Saharan Dust in Florida?

So a phenomenon I've run into over the past couple years, that I oddly had never heard of before moving to my paradise state of Florida, is Saharan dust in the atmosphere. 

Maybe I just never paid it any mind because I wasn't living down here, or maybe similar to news headlines the TV/internet gods didn't deem it something I would care about living in Indiana. Who knows? Regardless it isn't something I've made up, and it is an important thing weather geeks track and monitor. What is it? Why is it important? I'm glad you asked.

What is it? Not to be snarky but it is exactly what it sounds like; dust/sand from the Saharan desert in northern Africa. You know, this stuff...

According to multiple sources I'll cite at the bottom (just so you know I'm not full of it) this loose dust and sand gets whipped up into the atmosphere and is carried to the new world via intercontinental winds. This has a profound effect on quite a few meteorological things such as hurricanes, sunsets, and air quality.

What I'm reading from news sources and other credible websites online, is this Saharan dust cloud is actually a good thing. The "season" for this dust is typically mid-June to mid-August, making when I type this slightly outside of the typical time of year for this phenomenon. This dust actually helps diminish the chances for tropical storms (which also originate off the African coast) to turn into full fledged hurricanes. That's kind of amazing! According to the dust basically helps to break down cloud formation and also causes precipitation in existing clouds thus helping to diminish the tropical storms. 

Saharan dust is also responsible for some seriously gorgeous sunsets/sunrises. The dust in the atmosphere scatters even more of the light resulting in brilliant reds, pinks, oranges, and purples. 

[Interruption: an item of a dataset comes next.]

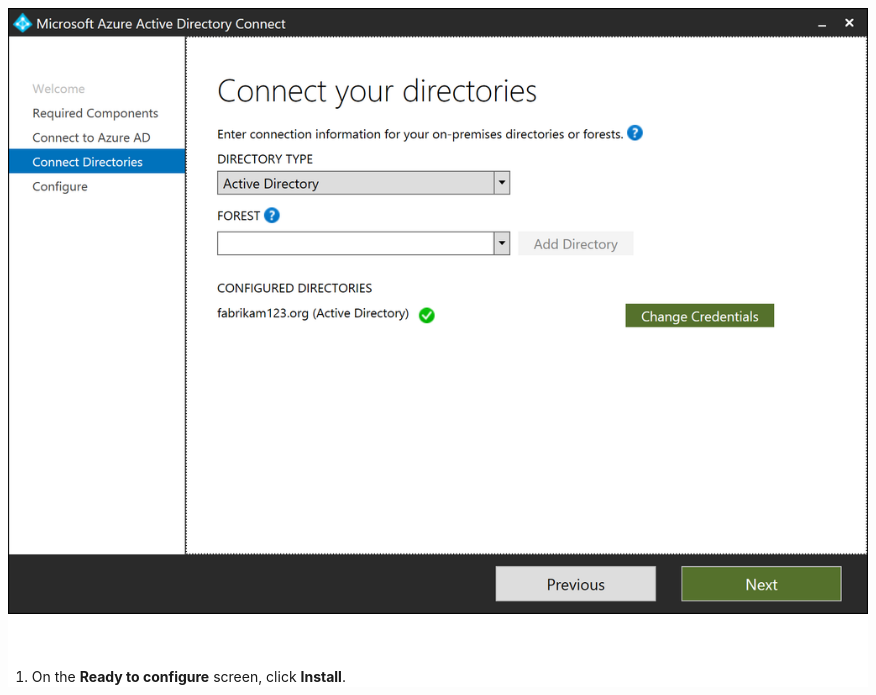    ![Welcome](./media/how-to-connect-install-existing-database/db8.png)
 
 
1. On the **Ready to configure** screen, click **Install**.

As with most things there is a downside to this dust cloud rolling in. It does lower the quality of air for people with respiratory illness. Increased allergens and general air pollution result, it also can contribute to red tide, which is something I'm going to write about extensively at another time and something we don't need more of.

I hope I've contributed to your "science-ing" today, I know I feel it was worthwhile learning about and understanding more about this gorgeous state I love. Hopefully this also helps to show how connected we are to the world as a whole. Even across an entire ocean we are still affected by global weather patterns and events.